Young people don't want to be engineers, according to the latest figures. Education reporter Lyn Barton investigates and asks what schools should be doing to encourage our next generation of engineers

ENGINEERS HAVE an image problem. As far as school pupils are concerned, they are seen as blue-overalled grease monkeys.

The fact is that fewer sixth formers leaving school want to go into the highly-paid and rewarding profession.

This year there was a ten per cent drop in the number of youngsters taking up places at university to study mechanical engineering.

In fact, it was the subject with the biggest fall in interest.

Sciences didn't do any better with the number of sixth formers taking up places on chemistry, physics and biology courses showing an alarming decrease.

The situation is storing up problems for the future, for without top-class, home-grown engineers, who will design and build the Millennium Domes of the future, who will make the breakthroughs in biotechnology and will Britain ever get its own Bill Gates?

"Nationally the figures with respect to science and engineering-based courses are down," said Dr Roger Ash, who is in charge of admissions at Bradford University.

"The image of an engineer is of a person who perhaps comes to fix the central heating wearing blue overalls. There's nothing wrong with that, but young people are failing to see engineers as highly-skilled professionals who earn a lot of money.

"Schools are not getting it over to the students early enough, so that pupils are not seeing it as a rewarding profession."

The answer is for schools to promote engineering as an exciting, accessible subject.

One school where that has not been a problem is Wyke Manor.

There, the Young Engineers Club was massively oversubscribed with 11 places filled overnight when it was set up a year ago.

Head of Technology, Rod Dyson, says there is still a waiting list of 85 eager young engineers and he is pestered daily about joining up.

"The students really enjoy the challenge of solving problems and making things," he said.

He believes the key to making engineering attractive is tying 'old' skills, like metalwork, with 'new' IT-driven skills, such as using a computer to help solve a design problem.

The jewel in the club's crown is their trophy for winning the 15-to-16 years group of the Young Engineers for Britain with their robot, built to appear on high-tech combat TV programme, Robot Wars.

They also won the Department of Education prize for the best project from a school entering for the first time.

The approach seems to have worked for Daljit Bajral, a 15-year-old who is determined to go into mechanical engineering after taking science-based A-levels.

"I really enjoyed helping build the robot. It took a lot of effort and a lot of time, but it was worth it," he said.

However, many of the keen young engineers are still not convinced.

Harmit Rao, the 16-year-old with the grand title, Chief Designer, does not want to go into engineering.

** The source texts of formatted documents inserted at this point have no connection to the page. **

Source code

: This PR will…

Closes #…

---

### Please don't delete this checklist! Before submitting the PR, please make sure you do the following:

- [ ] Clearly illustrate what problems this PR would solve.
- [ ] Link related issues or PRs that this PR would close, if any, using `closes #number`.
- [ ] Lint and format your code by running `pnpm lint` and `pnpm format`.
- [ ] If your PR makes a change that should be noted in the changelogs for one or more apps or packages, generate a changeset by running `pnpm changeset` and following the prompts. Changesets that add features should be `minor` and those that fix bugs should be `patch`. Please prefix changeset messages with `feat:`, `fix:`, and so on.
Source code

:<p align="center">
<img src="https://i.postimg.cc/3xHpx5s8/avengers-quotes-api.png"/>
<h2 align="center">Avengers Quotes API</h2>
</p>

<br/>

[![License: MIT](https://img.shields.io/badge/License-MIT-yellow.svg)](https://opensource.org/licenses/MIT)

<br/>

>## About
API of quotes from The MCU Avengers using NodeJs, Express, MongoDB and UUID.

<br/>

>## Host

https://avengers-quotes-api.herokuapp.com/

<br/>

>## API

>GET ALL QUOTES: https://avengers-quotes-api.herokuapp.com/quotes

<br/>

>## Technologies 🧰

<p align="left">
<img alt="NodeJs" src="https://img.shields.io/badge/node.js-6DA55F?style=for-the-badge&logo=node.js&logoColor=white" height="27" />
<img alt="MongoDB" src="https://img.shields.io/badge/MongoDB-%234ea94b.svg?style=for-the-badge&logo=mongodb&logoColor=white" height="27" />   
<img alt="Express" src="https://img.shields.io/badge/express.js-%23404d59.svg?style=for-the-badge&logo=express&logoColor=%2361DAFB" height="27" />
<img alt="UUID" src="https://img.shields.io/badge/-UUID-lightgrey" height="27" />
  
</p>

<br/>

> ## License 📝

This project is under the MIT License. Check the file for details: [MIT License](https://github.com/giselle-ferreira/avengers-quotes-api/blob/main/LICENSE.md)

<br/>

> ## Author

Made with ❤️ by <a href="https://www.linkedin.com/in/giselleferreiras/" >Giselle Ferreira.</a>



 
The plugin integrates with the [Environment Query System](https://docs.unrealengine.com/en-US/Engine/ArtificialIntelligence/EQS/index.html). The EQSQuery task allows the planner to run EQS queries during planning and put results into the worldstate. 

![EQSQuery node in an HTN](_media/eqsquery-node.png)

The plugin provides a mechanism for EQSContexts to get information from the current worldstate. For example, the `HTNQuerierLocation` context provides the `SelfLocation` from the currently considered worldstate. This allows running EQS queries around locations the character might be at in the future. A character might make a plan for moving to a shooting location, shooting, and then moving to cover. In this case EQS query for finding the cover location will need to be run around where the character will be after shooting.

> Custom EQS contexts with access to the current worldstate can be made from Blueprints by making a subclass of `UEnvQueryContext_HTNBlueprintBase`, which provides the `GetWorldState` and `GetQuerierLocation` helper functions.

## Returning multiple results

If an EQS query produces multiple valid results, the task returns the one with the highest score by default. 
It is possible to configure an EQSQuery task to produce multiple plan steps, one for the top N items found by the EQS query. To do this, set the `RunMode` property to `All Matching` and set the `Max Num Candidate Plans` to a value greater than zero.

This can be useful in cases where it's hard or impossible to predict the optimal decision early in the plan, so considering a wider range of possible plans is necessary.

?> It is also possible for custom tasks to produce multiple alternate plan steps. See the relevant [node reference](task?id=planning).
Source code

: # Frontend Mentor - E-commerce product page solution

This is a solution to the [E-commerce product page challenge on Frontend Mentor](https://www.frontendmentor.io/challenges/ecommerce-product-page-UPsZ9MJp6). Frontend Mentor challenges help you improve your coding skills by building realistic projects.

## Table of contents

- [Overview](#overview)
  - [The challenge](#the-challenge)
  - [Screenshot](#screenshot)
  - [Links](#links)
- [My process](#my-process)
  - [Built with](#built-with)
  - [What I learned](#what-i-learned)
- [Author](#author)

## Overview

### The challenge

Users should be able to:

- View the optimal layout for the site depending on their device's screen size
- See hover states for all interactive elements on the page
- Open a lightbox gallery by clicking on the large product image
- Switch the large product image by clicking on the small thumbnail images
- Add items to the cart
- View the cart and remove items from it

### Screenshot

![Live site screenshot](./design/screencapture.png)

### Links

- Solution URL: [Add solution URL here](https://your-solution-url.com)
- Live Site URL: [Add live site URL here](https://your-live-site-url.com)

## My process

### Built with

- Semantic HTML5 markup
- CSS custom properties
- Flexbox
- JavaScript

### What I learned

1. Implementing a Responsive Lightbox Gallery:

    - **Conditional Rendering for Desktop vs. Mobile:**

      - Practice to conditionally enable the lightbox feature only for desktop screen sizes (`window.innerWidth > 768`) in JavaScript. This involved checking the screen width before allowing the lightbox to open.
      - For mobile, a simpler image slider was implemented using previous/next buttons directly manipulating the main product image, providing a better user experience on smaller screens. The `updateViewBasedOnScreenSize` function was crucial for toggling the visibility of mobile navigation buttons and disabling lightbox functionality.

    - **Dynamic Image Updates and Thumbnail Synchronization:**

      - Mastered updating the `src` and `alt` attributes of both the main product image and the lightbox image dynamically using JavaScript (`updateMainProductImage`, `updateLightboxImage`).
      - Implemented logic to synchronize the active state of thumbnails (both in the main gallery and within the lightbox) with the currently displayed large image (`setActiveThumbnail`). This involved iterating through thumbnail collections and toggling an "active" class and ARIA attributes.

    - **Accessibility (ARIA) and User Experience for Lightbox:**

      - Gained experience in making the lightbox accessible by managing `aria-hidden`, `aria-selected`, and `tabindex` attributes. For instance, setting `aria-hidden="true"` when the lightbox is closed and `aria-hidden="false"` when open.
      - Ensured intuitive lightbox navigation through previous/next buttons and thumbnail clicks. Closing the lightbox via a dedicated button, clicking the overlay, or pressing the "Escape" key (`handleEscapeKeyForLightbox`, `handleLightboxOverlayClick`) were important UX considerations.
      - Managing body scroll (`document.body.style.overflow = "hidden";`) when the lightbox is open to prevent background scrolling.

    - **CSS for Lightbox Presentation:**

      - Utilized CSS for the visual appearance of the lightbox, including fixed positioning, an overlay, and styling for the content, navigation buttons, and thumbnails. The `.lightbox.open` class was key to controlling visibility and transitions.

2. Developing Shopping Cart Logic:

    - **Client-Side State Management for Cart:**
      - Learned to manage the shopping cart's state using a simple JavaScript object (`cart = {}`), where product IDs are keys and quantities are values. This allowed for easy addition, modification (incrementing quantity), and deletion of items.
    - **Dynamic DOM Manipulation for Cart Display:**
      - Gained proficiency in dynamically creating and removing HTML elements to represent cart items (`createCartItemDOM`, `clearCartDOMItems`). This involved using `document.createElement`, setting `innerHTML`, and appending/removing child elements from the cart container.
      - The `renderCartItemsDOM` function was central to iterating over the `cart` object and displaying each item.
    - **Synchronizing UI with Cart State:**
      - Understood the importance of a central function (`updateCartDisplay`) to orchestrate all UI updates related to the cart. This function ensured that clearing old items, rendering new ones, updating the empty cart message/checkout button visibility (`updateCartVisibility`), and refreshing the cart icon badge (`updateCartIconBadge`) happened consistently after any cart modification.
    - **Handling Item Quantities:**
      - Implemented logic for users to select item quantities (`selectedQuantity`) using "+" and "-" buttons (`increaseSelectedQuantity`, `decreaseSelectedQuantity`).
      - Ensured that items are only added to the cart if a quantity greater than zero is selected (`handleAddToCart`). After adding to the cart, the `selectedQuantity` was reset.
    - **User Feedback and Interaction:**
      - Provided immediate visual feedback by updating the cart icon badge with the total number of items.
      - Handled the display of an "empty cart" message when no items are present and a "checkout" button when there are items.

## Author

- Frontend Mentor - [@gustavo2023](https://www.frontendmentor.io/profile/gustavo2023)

"I enjoyed working on the project, but I don't think it's something I want to do when I leave school."

Andrew Hields, 14, said he would rather be an architect than an engineer.

Dave Ham is the Bradford Girls' Grammar School teacher behind the bid to break the world land speed record with a diesel-driven car built by students.

He says the point is to make it interesting and relevant.

"Engineering has got to be exciting. The pupils have got to want to do it or there is no point."